TASK STATEMENT - A word-for-word copy of the data, pictures excluded, is what this task asks for.

PROVIDED ENTRIES -
----

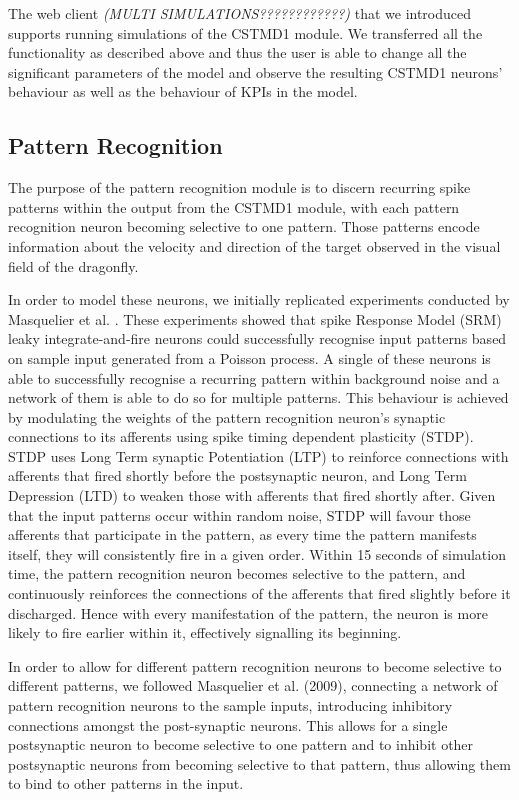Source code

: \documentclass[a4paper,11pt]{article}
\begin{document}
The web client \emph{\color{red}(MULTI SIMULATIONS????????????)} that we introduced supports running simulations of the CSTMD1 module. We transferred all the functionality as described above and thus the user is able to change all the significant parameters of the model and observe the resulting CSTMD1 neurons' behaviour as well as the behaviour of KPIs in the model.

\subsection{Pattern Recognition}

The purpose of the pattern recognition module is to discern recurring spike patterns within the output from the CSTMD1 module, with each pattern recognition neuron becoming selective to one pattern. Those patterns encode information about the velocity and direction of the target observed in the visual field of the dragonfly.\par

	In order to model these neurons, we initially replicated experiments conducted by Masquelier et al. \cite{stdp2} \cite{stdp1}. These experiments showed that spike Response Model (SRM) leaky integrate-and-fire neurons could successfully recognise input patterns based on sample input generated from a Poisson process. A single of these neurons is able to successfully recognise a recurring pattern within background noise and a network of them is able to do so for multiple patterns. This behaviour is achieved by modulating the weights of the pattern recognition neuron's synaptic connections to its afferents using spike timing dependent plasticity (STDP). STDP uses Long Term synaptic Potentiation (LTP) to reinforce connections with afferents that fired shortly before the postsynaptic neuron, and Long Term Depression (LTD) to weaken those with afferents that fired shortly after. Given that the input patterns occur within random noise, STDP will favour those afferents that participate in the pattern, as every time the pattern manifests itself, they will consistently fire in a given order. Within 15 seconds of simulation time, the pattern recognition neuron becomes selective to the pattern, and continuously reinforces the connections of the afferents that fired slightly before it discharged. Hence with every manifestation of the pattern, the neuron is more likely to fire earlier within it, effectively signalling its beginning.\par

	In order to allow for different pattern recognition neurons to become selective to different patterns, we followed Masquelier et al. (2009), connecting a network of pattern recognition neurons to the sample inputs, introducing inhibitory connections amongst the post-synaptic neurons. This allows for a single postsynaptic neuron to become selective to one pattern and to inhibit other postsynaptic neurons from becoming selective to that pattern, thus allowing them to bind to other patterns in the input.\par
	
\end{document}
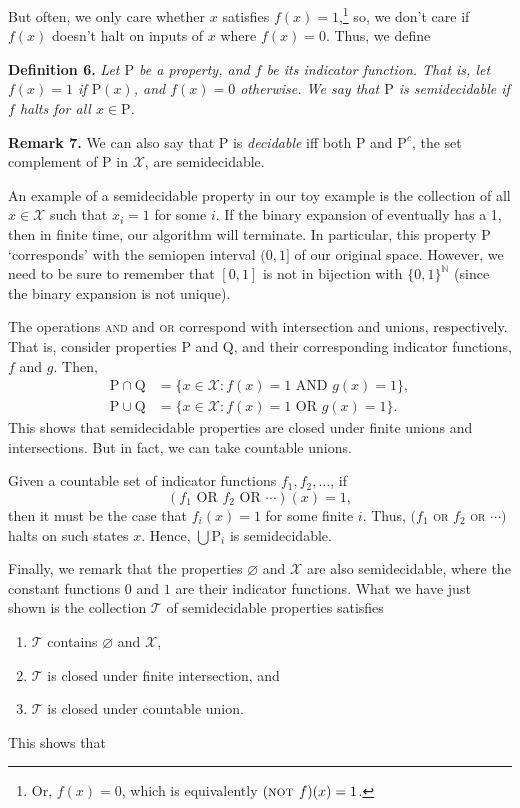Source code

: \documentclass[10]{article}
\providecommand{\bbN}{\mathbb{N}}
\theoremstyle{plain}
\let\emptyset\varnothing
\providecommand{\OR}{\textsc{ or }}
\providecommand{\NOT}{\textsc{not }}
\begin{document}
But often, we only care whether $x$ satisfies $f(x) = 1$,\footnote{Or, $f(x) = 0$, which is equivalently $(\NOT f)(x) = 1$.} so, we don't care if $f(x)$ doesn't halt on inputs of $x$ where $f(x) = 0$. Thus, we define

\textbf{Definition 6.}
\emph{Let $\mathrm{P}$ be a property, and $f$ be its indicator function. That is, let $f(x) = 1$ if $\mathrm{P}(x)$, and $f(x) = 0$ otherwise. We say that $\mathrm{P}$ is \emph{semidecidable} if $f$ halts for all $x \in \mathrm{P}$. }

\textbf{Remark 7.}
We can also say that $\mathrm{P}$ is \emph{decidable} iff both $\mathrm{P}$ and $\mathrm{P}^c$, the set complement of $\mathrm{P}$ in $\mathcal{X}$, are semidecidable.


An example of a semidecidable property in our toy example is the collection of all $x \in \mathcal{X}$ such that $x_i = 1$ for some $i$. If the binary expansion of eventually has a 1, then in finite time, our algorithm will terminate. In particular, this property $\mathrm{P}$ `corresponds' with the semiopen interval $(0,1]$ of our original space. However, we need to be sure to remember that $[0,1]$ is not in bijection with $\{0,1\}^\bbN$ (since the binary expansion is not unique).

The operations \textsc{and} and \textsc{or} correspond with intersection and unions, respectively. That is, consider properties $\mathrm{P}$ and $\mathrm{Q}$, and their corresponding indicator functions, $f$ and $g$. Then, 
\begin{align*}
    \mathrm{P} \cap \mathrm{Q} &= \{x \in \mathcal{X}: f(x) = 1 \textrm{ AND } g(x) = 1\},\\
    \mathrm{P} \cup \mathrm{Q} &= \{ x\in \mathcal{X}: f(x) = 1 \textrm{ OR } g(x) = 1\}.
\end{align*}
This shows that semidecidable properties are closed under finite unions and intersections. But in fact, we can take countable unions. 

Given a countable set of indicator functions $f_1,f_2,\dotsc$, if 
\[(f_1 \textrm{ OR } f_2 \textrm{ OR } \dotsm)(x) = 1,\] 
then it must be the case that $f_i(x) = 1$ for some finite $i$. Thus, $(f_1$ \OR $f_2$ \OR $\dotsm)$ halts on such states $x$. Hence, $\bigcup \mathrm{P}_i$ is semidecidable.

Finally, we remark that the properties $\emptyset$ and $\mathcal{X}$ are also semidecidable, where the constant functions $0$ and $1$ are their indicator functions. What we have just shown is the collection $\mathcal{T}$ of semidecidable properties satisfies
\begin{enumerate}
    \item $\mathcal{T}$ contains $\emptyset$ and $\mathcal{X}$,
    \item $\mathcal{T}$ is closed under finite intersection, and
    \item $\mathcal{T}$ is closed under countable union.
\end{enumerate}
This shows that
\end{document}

----

EXERCISE ANSWER -
Source code

: \documentclass[a4paper,11pt]{article}
\begin{document}
The web client \emph{\color{red}(MULTI SIMULATIONS????????????)} that we introduced supports running simulations of the CSTMD1 module. We transferred all the functionality as described above and thus the user is able to change all the significant parameters of the model and observe the resulting CSTMD1 neurons' behaviour as well as the behaviour of KPIs in the model.

\subsection{Pattern Recognition}

The purpose of the pattern recognition module is to discern recurring spike patterns within the output from the CSTMD1 module, with each pattern recognition neuron becoming selective to one pattern. Those patterns encode information about the velocity and direction of the target observed in the visual field of the dragonfly.\par

	In order to model these neurons, we initially replicated experiments conducted by Masquelier et al. \cite{stdp2} \cite{stdp1}. These experiments showed that spike Response Model (SRM) leaky integrate-and-fire neurons could successfully recognise input patterns based on sample input generated from a Poisson process. A single of these neurons is able to successfully recognise a recurring pattern within background noise and a network of them is able to do so for multiple patterns. This behaviour is achieved by modulating the weights of the pattern recognition neuron's synaptic connections to its afferents using spike timing dependent plasticity (STDP). STDP uses Long Term synaptic Potentiation (LTP) to reinforce connections with afferents that fired shortly before the postsynaptic neuron, and Long Term Depression (LTD) to weaken those with afferents that fired shortly after. Given that the input patterns occur within random noise, STDP will favour those afferents that participate in the pattern, as every time the pattern manifests itself, they will consistently fire in a given order. Within 15 seconds of simulation time, the pattern recognition neuron becomes selective to the pattern, and continuously reinforces the connections of the afferents that fired slightly before it discharged. Hence with every manifestation of the pattern, the neuron is more likely to fire earlier within it, effectively signalling its beginning.\par

	In order to allow for different pattern recognition neurons to become selective to different patterns, we followed Masquelier et al. (2009), connecting a network of pattern recognition neurons to the sample inputs, introducing inhibitory connections amongst the post-synaptic neurons. This allows for a single postsynaptic neuron to become selective to one pattern and to inhibit other postsynaptic neurons from becoming selective to that pattern, thus allowing them to bind to other patterns in the input.\par
	
\end{document}
Source code

: \documentclass[10]{article}
\providecommand{\bbN}{\mathbb{N}}
\theoremstyle{plain}
\let\emptyset\varnothing
\providecommand{\OR}{\textsc{ or }}
\providecommand{\NOT}{\textsc{not }}
\begin{document}
But often, we only care whether $x$ satisfies $f(x) = 1$,\footnote{Or, $f(x) = 0$, which is equivalently $(\NOT f)(x) = 1$.} so, we don't care if $f(x)$ doesn't halt on inputs of $x$ where $f(x) = 0$. Thus, we define

\textbf{Definition 6.}
\emph{Let $\mathrm{P}$ be a property, and $f$ be its indicator function. That is, let $f(x) = 1$ if $\mathrm{P}(x)$, and $f(x) = 0$ otherwise. We say that $\mathrm{P}$ is \emph{semidecidable} if $f$ halts for all $x \in \mathrm{P}$. }

\textbf{Remark 7.}
We can also say that $\mathrm{P}$ is \emph{decidable} iff both $\mathrm{P}$ and $\mathrm{P}^c$, the set complement of $\mathrm{P}$ in $\mathcal{X}$, are semidecidable.


An example of a semidecidable property in our toy example is the collection of all $x \in \mathcal{X}$ such that $x_i = 1$ for some $i$. If the binary expansion of eventually has a 1, then in finite time, our algorithm will terminate. In particular, this property $\mathrm{P}$ `corresponds' with the semiopen interval $(0,1]$ of our original space. However, we need to be sure to remember that $[0,1]$ is not in bijection with $\{0,1\}^\bbN$ (since the binary expansion is not unique).

The operations \textsc{and} and \textsc{or} correspond with intersection and unions, respectively. That is, consider properties $\mathrm{P}$ and $\mathrm{Q}$, and their corresponding indicator functions, $f$ and $g$. Then, 
\begin{align*}
    \mathrm{P} \cap \mathrm{Q} &= \{x \in \mathcal{X}: f(x) = 1 \textrm{ AND } g(x) = 1\},\\
    \mathrm{P} \cup \mathrm{Q} &= \{ x\in \mathcal{X}: f(x) = 1 \textrm{ OR } g(x) = 1\}.
\end{align*}
This shows that semidecidable properties are closed under finite unions and intersections. But in fact, we can take countable unions. 

Given a countable set of indicator functions $f_1,f_2,\dotsc$, if 
\[(f_1 \textrm{ OR } f_2 \textrm{ OR } \dotsm)(x) = 1,\] 
then it must be the case that $f_i(x) = 1$ for some finite $i$. Thus, $(f_1$ \OR $f_2$ \OR $\dotsm)$ halts on such states $x$. Hence, $\bigcup \mathrm{P}_i$ is semidecidable.

Finally, we remark that the properties $\emptyset$ and $\mathcal{X}$ are also semidecidable, where the constant functions $0$ and $1$ are their indicator functions. What we have just shown is the collection $\mathcal{T}$ of semidecidable properties satisfies
\begin{enumerate}
    \item $\mathcal{T}$ contains $\emptyset$ and $\mathcal{X}$,
    \item $\mathcal{T}$ is closed under finite intersection, and
    \item $\mathcal{T}$ is closed under countable union.
\end{enumerate}
This shows that
\end{document}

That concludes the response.